The average year-to-date return (or YTD) from the aforementioned air freight and logistics operators has been negative 3.30% compared to the S&P 500, which has delivered a YTD return of 4.11%. Meanwhile, the Dow Jones Transportation Average Index, a leading indicator of the economy, has decreased by nearly 7% YTD. The US economy in real terms grew by a meager 0.2% in 1Q15, well below the consensus estimate of 1.0%.

Many analysts believe that the slump is temporary. The transportation sector, which includes airlines, railroads, trucking, logistics, and shipping industries, has been affected by the following transitory factors:

  • investor concern surrounding excess capacity in aircraft operators, which could potentially hamper profitability
  • weak commodity prices (primarily coal), which have had an adverse impact on railroad operators
  • increase in crude oil price to ~$60 from its low of $42 in March.

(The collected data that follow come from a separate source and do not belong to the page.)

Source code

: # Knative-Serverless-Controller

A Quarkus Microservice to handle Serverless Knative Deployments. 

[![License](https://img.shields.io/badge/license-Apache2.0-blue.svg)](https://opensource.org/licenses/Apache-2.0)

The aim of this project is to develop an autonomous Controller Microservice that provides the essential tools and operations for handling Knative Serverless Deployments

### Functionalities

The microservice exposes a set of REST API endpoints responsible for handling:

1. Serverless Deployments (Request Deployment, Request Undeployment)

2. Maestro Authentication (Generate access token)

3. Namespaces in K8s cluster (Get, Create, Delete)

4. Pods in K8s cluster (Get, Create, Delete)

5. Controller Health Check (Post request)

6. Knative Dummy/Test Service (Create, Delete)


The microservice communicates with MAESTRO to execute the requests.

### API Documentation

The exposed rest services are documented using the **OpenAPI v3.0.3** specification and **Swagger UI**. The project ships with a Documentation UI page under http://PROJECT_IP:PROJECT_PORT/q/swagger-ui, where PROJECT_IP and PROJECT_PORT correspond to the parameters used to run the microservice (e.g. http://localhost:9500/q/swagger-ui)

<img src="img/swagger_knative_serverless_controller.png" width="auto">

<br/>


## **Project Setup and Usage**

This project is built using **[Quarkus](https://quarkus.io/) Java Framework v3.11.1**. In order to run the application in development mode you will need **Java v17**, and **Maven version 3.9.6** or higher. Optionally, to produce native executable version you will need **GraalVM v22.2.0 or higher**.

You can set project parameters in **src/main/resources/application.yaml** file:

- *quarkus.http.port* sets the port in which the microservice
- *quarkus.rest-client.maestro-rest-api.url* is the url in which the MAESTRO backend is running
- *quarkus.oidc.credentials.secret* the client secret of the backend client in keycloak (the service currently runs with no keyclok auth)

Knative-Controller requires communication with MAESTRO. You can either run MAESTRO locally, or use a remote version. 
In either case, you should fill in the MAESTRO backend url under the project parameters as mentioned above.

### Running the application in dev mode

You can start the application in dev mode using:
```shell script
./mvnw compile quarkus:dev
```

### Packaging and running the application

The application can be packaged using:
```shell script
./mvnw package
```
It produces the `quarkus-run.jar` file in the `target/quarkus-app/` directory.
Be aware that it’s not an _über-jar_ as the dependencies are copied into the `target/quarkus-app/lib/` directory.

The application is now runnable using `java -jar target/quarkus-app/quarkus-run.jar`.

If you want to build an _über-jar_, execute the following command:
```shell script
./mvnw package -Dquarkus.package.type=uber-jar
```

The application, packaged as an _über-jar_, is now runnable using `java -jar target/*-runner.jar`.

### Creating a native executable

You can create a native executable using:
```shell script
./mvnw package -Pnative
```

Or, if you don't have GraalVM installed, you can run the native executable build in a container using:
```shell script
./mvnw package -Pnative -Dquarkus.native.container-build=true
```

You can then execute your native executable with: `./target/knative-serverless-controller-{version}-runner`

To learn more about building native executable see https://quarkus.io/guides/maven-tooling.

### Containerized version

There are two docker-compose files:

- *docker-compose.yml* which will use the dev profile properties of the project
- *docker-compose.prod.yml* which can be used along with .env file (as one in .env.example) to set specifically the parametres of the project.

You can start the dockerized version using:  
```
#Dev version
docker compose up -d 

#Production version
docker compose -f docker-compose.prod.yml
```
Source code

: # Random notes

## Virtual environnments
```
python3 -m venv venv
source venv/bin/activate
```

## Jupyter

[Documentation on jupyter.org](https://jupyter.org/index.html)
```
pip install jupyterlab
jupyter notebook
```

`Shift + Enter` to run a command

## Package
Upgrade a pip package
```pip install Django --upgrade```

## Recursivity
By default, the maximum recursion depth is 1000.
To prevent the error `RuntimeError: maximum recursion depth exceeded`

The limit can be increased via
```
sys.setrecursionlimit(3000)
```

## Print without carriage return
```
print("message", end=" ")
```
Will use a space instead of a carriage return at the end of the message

This driver, however, may well be on its way towards reversion to the downside, as crude prices seem to be on a trajectory towards testing their lows in the 40s.

Investors seeking to gain exposure to the transportation sector can consider an ETF such as the SPDR S&P Transportation ETF (XTN). XTN has lost 8.09% in net asset value YTD in comparison to its annual returns of ~34% in 2014.